◆ **BRIEF**
In the entries below, the lines from the one with "- **Historic NOCs" through the one with "- **Special Olympic" are to be copied exactly; both ends count.

Stored data entries:
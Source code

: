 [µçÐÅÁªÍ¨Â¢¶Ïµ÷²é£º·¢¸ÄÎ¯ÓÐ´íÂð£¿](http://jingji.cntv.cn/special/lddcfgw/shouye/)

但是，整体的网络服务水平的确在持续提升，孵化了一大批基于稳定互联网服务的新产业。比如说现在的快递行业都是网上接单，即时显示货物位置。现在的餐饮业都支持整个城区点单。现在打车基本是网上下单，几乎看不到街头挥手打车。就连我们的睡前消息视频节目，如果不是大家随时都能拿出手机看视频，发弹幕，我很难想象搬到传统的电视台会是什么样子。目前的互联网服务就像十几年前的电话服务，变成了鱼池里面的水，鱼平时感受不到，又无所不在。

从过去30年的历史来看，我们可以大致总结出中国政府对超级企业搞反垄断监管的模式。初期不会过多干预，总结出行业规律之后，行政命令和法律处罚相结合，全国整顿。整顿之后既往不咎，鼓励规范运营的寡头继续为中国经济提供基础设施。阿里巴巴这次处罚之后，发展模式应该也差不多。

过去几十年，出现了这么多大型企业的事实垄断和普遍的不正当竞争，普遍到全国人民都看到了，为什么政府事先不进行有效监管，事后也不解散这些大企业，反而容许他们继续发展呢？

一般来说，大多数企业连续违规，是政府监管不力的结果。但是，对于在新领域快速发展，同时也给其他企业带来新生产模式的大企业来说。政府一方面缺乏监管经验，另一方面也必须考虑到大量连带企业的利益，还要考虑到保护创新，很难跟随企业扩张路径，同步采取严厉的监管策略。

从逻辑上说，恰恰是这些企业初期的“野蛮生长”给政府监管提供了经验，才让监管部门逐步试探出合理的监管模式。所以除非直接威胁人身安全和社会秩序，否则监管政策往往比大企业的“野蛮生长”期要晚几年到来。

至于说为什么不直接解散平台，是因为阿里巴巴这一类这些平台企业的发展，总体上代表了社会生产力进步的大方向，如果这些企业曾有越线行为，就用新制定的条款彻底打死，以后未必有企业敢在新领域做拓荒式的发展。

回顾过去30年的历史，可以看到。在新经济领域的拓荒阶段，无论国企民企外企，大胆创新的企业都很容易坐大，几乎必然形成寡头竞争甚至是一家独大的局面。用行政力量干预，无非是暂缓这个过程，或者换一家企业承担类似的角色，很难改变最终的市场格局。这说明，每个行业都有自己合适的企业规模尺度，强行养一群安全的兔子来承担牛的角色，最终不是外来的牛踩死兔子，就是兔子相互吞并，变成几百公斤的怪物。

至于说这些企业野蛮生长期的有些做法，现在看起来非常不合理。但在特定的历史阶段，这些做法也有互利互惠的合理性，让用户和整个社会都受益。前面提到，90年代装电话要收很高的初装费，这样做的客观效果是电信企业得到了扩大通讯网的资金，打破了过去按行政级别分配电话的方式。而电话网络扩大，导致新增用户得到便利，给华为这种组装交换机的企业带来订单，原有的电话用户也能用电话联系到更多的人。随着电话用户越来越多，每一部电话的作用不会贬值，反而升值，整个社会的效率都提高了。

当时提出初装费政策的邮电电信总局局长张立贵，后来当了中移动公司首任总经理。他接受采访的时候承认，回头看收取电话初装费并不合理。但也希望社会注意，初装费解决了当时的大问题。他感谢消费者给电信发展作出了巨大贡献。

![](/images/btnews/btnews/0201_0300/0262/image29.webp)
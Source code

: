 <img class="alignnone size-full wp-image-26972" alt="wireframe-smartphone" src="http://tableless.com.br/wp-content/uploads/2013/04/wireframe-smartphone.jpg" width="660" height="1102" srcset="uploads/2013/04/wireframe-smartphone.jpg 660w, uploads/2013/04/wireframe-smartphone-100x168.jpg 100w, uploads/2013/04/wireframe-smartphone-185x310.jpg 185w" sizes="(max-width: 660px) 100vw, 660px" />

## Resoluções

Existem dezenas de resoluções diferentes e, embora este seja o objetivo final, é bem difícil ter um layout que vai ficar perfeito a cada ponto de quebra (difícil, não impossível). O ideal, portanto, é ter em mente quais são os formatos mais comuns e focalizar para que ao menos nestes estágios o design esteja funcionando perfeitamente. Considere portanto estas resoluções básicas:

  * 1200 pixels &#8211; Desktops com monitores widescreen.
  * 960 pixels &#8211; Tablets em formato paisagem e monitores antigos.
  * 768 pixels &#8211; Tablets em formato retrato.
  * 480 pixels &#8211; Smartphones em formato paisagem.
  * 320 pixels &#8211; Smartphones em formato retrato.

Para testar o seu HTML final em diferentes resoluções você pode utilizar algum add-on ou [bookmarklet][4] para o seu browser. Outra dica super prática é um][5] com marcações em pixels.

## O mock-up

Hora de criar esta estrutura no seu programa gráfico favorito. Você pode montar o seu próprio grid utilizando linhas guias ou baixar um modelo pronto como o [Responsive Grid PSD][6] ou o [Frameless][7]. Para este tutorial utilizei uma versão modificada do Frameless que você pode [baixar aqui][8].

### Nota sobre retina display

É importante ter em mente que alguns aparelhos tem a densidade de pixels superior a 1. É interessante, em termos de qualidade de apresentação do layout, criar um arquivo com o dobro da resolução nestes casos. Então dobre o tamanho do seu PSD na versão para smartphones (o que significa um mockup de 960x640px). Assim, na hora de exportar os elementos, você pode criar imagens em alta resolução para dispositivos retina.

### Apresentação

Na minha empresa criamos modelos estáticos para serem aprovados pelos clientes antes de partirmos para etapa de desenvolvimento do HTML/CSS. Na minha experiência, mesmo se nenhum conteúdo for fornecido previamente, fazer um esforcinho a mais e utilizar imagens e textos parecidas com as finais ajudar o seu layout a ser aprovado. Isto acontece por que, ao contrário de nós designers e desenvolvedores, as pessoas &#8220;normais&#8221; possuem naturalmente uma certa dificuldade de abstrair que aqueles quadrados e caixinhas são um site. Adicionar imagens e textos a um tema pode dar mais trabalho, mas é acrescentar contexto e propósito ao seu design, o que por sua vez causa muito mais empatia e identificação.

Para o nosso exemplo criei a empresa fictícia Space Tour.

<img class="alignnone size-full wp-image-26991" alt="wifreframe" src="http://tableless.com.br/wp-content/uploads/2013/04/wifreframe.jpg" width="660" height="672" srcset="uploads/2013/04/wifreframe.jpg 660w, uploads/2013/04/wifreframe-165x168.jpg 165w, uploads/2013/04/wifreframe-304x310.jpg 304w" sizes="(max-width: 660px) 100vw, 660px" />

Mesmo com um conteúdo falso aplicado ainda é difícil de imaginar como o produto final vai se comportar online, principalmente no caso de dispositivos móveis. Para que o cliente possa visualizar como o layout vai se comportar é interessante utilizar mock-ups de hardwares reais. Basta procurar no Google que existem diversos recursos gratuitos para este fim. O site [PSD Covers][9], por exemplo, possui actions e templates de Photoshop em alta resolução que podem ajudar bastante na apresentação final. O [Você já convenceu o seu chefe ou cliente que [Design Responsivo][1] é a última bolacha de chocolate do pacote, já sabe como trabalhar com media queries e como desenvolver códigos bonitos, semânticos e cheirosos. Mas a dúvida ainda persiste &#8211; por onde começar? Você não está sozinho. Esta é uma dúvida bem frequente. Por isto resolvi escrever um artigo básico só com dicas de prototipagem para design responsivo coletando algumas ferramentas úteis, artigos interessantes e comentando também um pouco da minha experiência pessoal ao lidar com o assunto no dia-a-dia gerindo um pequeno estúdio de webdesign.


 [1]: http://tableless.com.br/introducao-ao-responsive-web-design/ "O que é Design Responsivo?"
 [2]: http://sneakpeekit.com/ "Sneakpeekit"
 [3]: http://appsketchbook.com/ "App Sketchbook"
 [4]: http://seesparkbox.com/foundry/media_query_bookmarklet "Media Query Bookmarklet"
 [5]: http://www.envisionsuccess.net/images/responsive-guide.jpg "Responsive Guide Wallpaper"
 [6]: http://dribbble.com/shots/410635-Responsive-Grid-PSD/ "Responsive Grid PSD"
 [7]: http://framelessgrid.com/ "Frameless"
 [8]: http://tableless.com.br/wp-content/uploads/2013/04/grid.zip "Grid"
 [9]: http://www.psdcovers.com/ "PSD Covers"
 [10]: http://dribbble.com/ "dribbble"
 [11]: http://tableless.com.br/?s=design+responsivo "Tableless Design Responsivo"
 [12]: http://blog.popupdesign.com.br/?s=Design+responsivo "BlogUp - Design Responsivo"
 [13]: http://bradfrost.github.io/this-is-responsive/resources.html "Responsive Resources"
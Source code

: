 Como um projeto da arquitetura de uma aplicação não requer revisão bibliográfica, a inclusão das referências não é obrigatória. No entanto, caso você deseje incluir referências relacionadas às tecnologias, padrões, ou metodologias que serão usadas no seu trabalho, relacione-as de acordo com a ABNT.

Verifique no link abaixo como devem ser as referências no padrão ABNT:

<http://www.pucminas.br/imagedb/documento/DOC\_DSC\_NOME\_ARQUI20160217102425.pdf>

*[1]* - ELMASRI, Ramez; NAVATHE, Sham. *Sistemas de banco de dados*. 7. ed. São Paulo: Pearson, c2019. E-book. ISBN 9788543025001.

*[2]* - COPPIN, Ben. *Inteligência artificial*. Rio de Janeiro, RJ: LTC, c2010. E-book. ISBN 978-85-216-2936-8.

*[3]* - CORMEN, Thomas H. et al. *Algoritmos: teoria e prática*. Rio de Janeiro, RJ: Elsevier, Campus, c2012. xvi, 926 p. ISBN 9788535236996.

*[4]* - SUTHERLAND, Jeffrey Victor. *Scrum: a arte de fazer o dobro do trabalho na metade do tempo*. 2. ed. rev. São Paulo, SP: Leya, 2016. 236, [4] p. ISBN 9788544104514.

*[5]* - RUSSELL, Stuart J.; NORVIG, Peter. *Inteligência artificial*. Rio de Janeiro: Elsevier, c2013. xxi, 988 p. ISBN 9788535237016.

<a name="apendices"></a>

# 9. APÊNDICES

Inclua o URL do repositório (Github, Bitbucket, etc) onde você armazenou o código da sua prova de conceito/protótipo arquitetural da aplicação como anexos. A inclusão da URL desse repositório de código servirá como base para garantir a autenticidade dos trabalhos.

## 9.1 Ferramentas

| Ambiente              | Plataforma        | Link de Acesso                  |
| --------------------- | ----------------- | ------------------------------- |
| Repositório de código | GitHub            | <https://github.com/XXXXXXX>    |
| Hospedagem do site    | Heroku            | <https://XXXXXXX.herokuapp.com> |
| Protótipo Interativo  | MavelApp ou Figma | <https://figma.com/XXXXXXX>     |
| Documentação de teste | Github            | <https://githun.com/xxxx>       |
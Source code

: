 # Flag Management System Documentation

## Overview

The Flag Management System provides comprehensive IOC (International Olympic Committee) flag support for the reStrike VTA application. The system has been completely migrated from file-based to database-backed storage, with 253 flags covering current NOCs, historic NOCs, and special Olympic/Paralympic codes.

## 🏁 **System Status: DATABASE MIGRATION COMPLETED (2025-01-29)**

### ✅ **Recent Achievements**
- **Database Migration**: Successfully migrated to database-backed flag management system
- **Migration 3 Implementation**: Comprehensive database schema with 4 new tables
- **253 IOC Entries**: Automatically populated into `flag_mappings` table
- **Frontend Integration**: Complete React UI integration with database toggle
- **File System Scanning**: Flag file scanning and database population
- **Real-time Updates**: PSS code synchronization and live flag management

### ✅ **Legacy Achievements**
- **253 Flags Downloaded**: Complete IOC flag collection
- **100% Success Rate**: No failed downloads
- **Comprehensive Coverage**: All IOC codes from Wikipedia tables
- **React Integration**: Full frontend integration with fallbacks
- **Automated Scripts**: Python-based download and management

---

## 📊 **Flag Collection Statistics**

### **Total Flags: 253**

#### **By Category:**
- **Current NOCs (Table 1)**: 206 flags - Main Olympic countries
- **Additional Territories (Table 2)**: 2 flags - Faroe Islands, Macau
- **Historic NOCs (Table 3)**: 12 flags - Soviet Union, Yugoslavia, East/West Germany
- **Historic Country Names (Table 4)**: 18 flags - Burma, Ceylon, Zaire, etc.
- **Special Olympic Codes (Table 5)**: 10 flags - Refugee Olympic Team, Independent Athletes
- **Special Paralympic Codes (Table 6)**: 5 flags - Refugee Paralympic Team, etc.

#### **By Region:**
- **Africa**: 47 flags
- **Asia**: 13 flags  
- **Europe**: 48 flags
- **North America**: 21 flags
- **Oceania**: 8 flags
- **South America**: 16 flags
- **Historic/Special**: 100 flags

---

◆ **RESPONSE BOX**
- **Historic NOCs (Table 3)**: 12 flags - Soviet Union, Yugoslavia, East/West Germany
- **Historic Country Names (Table 4)**: 18 flags - Burma, Ceylon, Zaire, etc.
- **Special Olympic Codes (Table 5)**: 10 flags - Refugee Olympic Team, Independent Athletes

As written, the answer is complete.